→ Material provided:
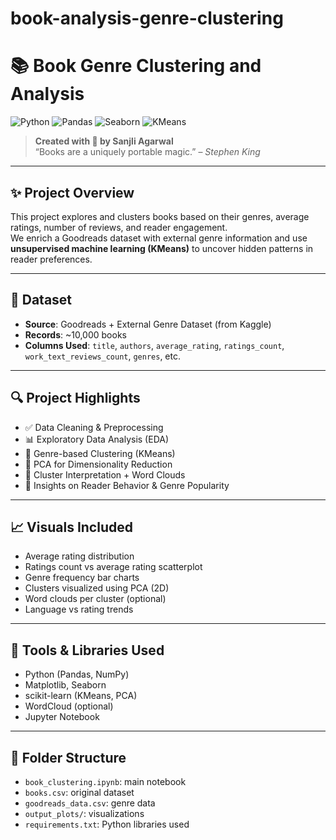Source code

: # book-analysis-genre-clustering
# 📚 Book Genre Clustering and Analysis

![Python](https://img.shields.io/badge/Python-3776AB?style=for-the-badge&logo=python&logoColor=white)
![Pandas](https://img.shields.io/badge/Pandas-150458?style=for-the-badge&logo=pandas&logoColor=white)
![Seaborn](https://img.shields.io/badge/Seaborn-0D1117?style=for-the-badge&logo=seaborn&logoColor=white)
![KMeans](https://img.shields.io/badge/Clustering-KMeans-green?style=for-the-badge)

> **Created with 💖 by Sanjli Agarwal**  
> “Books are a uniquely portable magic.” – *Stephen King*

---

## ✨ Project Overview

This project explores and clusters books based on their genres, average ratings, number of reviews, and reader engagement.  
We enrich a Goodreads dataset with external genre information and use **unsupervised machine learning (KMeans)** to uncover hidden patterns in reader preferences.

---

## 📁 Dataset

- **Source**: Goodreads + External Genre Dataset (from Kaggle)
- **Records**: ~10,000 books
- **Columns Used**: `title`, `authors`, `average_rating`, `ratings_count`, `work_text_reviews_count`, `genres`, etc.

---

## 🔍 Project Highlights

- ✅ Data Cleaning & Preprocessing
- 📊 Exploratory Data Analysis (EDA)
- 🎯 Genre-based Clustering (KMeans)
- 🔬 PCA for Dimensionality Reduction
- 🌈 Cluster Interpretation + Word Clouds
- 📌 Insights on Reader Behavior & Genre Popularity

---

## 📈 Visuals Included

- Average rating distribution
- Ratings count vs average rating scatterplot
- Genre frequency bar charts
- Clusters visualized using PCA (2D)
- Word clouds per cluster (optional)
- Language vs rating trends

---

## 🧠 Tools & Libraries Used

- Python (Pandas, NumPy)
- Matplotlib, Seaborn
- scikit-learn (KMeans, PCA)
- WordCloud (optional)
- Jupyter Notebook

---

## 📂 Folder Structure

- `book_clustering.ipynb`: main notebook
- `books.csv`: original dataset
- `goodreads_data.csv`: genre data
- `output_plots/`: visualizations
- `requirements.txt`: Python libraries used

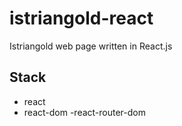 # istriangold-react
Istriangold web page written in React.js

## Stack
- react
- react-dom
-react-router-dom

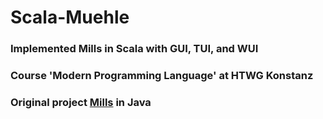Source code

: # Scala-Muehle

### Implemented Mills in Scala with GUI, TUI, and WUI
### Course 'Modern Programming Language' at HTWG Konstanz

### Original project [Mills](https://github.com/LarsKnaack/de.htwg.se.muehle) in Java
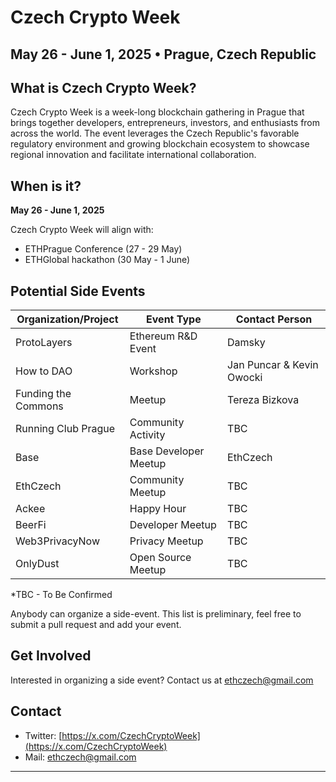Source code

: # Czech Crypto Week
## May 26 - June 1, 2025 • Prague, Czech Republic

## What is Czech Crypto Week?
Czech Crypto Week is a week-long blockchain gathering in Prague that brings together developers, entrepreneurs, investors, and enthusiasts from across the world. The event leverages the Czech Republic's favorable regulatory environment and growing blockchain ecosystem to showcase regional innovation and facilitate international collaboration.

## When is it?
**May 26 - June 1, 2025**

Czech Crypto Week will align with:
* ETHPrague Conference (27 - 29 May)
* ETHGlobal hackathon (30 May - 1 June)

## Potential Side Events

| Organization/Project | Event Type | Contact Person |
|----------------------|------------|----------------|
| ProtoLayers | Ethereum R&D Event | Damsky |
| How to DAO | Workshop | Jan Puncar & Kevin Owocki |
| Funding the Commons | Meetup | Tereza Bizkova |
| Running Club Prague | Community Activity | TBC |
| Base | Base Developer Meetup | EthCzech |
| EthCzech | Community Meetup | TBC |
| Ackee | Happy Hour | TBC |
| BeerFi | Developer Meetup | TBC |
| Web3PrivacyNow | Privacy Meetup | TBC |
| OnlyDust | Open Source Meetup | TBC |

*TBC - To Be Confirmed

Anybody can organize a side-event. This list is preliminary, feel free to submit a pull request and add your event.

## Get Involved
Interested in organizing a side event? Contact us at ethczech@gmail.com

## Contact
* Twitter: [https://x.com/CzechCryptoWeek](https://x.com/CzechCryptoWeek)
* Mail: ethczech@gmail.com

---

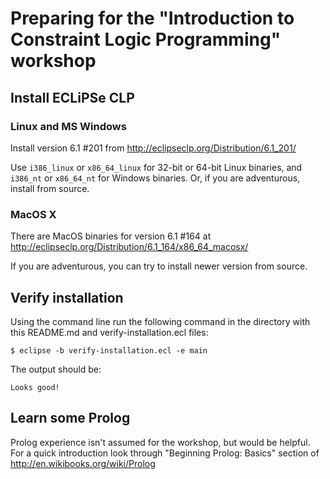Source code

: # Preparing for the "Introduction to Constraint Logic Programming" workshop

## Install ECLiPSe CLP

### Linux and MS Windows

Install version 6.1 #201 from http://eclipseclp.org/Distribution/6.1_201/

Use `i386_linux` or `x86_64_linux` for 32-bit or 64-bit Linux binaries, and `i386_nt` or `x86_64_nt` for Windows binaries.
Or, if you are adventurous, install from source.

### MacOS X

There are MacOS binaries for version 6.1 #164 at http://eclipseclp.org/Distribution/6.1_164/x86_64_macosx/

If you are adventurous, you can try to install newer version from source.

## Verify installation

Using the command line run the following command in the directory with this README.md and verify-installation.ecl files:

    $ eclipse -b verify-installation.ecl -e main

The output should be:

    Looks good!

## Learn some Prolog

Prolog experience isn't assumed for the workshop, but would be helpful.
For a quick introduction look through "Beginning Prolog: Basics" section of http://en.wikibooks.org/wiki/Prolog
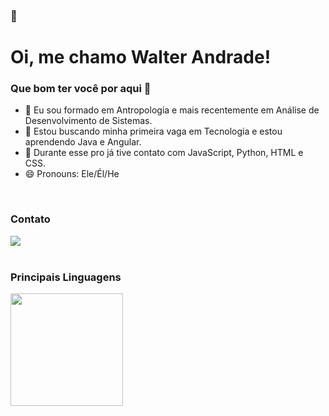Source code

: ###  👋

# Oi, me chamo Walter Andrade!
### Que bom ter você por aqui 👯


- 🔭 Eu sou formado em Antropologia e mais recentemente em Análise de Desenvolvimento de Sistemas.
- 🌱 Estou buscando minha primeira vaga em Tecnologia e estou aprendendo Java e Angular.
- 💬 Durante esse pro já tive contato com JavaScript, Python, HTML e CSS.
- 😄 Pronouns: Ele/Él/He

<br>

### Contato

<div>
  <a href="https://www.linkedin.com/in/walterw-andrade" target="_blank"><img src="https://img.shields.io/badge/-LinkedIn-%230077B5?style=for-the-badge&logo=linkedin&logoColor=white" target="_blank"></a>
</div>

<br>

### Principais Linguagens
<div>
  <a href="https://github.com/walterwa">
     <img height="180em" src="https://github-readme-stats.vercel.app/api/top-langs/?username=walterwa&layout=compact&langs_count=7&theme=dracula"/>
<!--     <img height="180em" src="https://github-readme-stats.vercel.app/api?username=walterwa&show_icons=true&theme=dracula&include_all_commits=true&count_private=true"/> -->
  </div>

→ What is required: Leave the pictures out and print every record exactly.

→ Exercise solution:
Source code

: # book-analysis-genre-clustering
# 📚 Book Genre Clustering and Analysis

![Python](https://img.shields.io/badge/Python-3776AB?style=for-the-badge&logo=python&logoColor=white)
![Pandas](https://img.shields.io/badge/Pandas-150458?style=for-the-badge&logo=pandas&logoColor=white)
![Seaborn](https://img.shields.io/badge/Seaborn-0D1117?style=for-the-badge&logo=seaborn&logoColor=white)
![KMeans](https://img.shields.io/badge/Clustering-KMeans-green?style=for-the-badge)

> **Created with 💖 by Sanjli Agarwal**  
> “Books are a uniquely portable magic.” – *Stephen King*

---

## ✨ Project Overview

This project explores and clusters books based on their genres, average ratings, number of reviews, and reader engagement.  
We enrich a Goodreads dataset with external genre information and use **unsupervised machine learning (KMeans)** to uncover hidden patterns in reader preferences.

---

## 📁 Dataset

- **Source**: Goodreads + External Genre Dataset (from Kaggle)
- **Records**: ~10,000 books
- **Columns Used**: `title`, `authors`, `average_rating`, `ratings_count`, `work_text_reviews_count`, `genres`, etc.

---

## 🔍 Project Highlights

- ✅ Data Cleaning & Preprocessing
- 📊 Exploratory Data Analysis (EDA)
- 🎯 Genre-based Clustering (KMeans)
- 🔬 PCA for Dimensionality Reduction
- 🌈 Cluster Interpretation + Word Clouds
- 📌 Insights on Reader Behavior & Genre Popularity

---

## 📈 Visuals Included

- Average rating distribution
- Ratings count vs average rating scatterplot
- Genre frequency bar charts
- Clusters visualized using PCA (2D)
- Word clouds per cluster (optional)
- Language vs rating trends

---

## 🧠 Tools & Libraries Used

- Python (Pandas, NumPy)
- Matplotlib, Seaborn
- scikit-learn (KMeans, PCA)
- WordCloud (optional)
- Jupyter Notebook

---

## 📂 Folder Structure

- `book_clustering.ipynb`: main notebook
- `books.csv`: original dataset
- `goodreads_data.csv`: genre data
- `output_plots/`: visualizations
- `requirements.txt`: Python libraries used

 # istriangold-react
Istriangold web page written in React.js

## Stack
- react
- react-dom
-react-router-dom

Source code

: # Scala-Muehle

### Implemented Mills in Scala with GUI, TUI, and WUI
### Course 'Modern Programming Language' at HTWG Konstanz

### Original project [Mills](https://github.com/LarsKnaack/de.htwg.se.muehle) in Java
Source code

: # Czech Crypto Week
## May 26 - June 1, 2025 • Prague, Czech Republic

## What is Czech Crypto Week?
Czech Crypto Week is a week-long blockchain gathering in Prague that brings together developers, entrepreneurs, investors, and enthusiasts from across the world. The event leverages the Czech Republic's favorable regulatory environment and growing blockchain ecosystem to showcase regional innovation and facilitate international collaboration.

## When is it?
**May 26 - June 1, 2025**

Czech Crypto Week will align with:
* ETHPrague Conference (27 - 29 May)
* ETHGlobal hackathon (30 May - 1 June)

## Potential Side Events

| Organization/Project | Event Type | Contact Person |
|----------------------|------------|----------------|
| ProtoLayers | Ethereum R&D Event | Damsky |
| How to DAO | Workshop | Jan Puncar & Kevin Owocki |
| Funding the Commons | Meetup | Tereza Bizkova |
| Running Club Prague | Community Activity | TBC |
| Base | Base Developer Meetup | EthCzech |
| EthCzech | Community Meetup | TBC |
| Ackee | Happy Hour | TBC |
| BeerFi | Developer Meetup | TBC |
| Web3PrivacyNow | Privacy Meetup | TBC |
| OnlyDust | Open Source Meetup | TBC |

*TBC - To Be Confirmed

Anybody can organize a side-event. This list is preliminary, feel free to submit a pull request and add your event.

## Get Involved
Interested in organizing a side event? Contact us at ethczech@gmail.com

## Contact
* Twitter: [https://x.com/CzechCryptoWeek](https://x.com/CzechCryptoWeek)
* Mail: ethczech@gmail.com

---

Source code

: # Preparing for the "Introduction to Constraint Logic Programming" workshop

## Install ECLiPSe CLP

### Linux and MS Windows

Install version 6.1 #201 from http://eclipseclp.org/Distribution/6.1_201/

Use `i386_linux` or `x86_64_linux` for 32-bit or 64-bit Linux binaries, and `i386_nt` or `x86_64_nt` for Windows binaries.
Or, if you are adventurous, install from source.

### MacOS X

There are MacOS binaries for version 6.1 #164 at http://eclipseclp.org/Distribution/6.1_164/x86_64_macosx/

If you are adventurous, you can try to install newer version from source.

## Verify installation

Using the command line run the following command in the directory with this README.md and verify-installation.ecl files:

    $ eclipse -b verify-installation.ecl -e main

The output should be:

    Looks good!

## Learn some Prolog

Prolog experience isn't assumed for the workshop, but would be helpful.
For a quick introduction look through "Beginning Prolog: Basics" section of http://en.wikibooks.org/wiki/Prolog
Source code

: ###  👋

# Oi, me chamo Walter Andrade!
### Que bom ter você por aqui 👯


- 🔭 Eu sou formado em Antropologia e mais recentemente em Análise de Desenvolvimento de Sistemas.
- 🌱 Estou buscando minha primeira vaga em Tecnologia e estou aprendendo Java e Angular.
- 💬 Durante esse pro já tive contato com JavaScript, Python, HTML e CSS.
- 😄 Pronouns: Ele/Él/He

<br>

### Contato

<div>
  <a href="https://www.linkedin.com/in/walterw-andrade" target="_blank"><img src="https://img.shields.io/badge/-LinkedIn-%230077B5?style=for-the-badge&logo=linkedin&logoColor=white" target="_blank"></a>
</div>

<br>

### Principais Linguagens
<div>
  <a href="https://github.com/walterwa">
     <img height="180em" src="https://github-readme-stats.vercel.app/api/top-langs/?username=walterwa&layout=compact&langs_count=7&theme=dracula"/>
<!--     <img height="180em" src="https://github-readme-stats.vercel.app/api?username=walterwa&show_icons=true&theme=dracula&include_all_commits=true&count_private=true"/> -->
  </div>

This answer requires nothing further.